Home
Leghorn krielen (Nederlands standaardtype)
Herkomst
Nederland
Algemene indruk
Een krachtig, gestrekt ras met opgerichte houding, goede staartontwikkeling en flinke kopversierselen. Het ras is erkend zowel met enkele- als met rozekam.
Vormbeschrijving
Romp: tamelijk slank, breed in de schouders en smaller toelopend naar de staart. Kop; breed en krachtig in overeenstemming met de kam; gezicht levendig rood.
Snavel: middellang, stevig, aan de punt iets gebogen; geel, hoornkleurige aanslag aan de bovensnavel bij donkergekleurde variëteiten toegestaan.
Kam: enkelkammig: rechtopstaand, middelgroot, voorzien van vijf of zes diep en gelijk ingesneden, van onderen brede en van boven spits toelopende kamtanden, welke onderling een goede verhouding vertonen; fijn van weefsel. De kam steekt van voren niet over de snavel, terwijl de kamhiel, welke flink ontwikkeld is, de schedel niet raakt, doch wel gedeeltelijk de ronding van de nek volgt; levendig rood.
Rozekammig: van voren vrij breed, naar achteren spits toelopend, in een goed ontwikkelde ronde doorn eindigend, die in een horizontale richting over de achterkop steekt; het bovenvlak is met vele kleine en niet hoge, goed afgeronde puntjes bezet (werk).
Kinlellen: lang, dun en fijn van weefsel, van onderen goed afgerond; levendig rood. Oorlellen: amandelvormig of ovaal, middelgroot, glad aanliggend, zacht glanzend en glad van oppervlakte; wit, roomkleur toegestaan.
Ogen: vrij groot, levendig; oranjerood.
Hals: vrij lang, sierlijk gebogen; flink ontwikkelde, lange, volle en glanzende halsbevedering.
Rug en zadel: lang en recht, breed tussen de schouders, smaller wordend en aflopend naar de staart; breed in zadel, rijk bevederd.
Borst: breed en vol, goed gerond en naar voren gedragen.
Vleugels: groot, middel lang, krachtig, goed opgetrokken en aangesloten tegen het lichaam gedragen.

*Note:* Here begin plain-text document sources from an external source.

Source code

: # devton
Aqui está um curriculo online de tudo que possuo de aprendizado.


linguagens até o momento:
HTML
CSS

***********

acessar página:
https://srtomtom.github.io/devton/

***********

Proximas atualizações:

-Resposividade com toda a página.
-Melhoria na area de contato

Schouders: breed en gerond.
Staart: groot, lang, vol bevederd, niet waaiervormig doch enigszins samengevouwen gedragen, een stompe hoek met de rug vormend; de sikkels en staartdekveren zijn goed ontwikkeld.
Achterlijf: goed gerond.
Dijen: vrij lang, goed zichtbaar, stevig, doch niet te zwaar, goed uit elkaar geplaatst. Loopbenen en tenen: vrij lang en krachtig, glad geschubd en vrijwel evenwijdig aan elkaar geplaatst; geel tot oranjegeel; vier tenen.

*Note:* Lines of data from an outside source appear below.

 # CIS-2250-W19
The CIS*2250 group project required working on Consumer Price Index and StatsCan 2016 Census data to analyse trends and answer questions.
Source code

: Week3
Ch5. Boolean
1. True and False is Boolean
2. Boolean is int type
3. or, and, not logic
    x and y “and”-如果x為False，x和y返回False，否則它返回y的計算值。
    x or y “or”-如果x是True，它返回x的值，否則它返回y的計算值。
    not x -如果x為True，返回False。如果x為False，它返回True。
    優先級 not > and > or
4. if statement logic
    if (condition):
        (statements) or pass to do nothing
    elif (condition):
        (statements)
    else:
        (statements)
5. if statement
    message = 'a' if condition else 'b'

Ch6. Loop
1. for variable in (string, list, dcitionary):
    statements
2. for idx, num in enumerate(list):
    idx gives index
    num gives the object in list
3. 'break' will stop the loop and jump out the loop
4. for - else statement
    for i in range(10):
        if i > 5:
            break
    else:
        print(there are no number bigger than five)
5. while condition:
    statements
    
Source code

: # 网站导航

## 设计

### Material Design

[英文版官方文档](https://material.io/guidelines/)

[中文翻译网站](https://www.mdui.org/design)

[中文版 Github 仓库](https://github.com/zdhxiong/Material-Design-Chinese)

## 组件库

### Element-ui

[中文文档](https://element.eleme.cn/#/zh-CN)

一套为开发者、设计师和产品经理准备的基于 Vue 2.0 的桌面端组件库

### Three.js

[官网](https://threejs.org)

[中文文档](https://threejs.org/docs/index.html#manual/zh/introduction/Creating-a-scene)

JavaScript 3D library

Bevedering: glad aanliggend, vol en glanzend.
Eventuele verschillen tussen haan en hen
Behoudens secundaire geslachtskenmerken geen verschillen van betekenis. Bij de hen staat het voorste gedeelte van de kam rechtop, het achterste deel valt sierlijk naar één zijde om; de legbuik is goed ontwikkeld.
Ernstige fouten
Veel rood in de oorlellen; zuiver wit in het gezicht bij jonge dieren; te kort of rond in rug; te lange vleugels, te ondiep- of slecht getande kam, staande kam bij de volwassen hen; te zware of overhangende kam bij de haan.
Fouten
Bovenstaande ernstige fouten in mindere mate voorkomend. Bovendien te hoge staartdracht en gevouwen oorlellen. Sterk dubbelgevouwen kamfront bij de hen.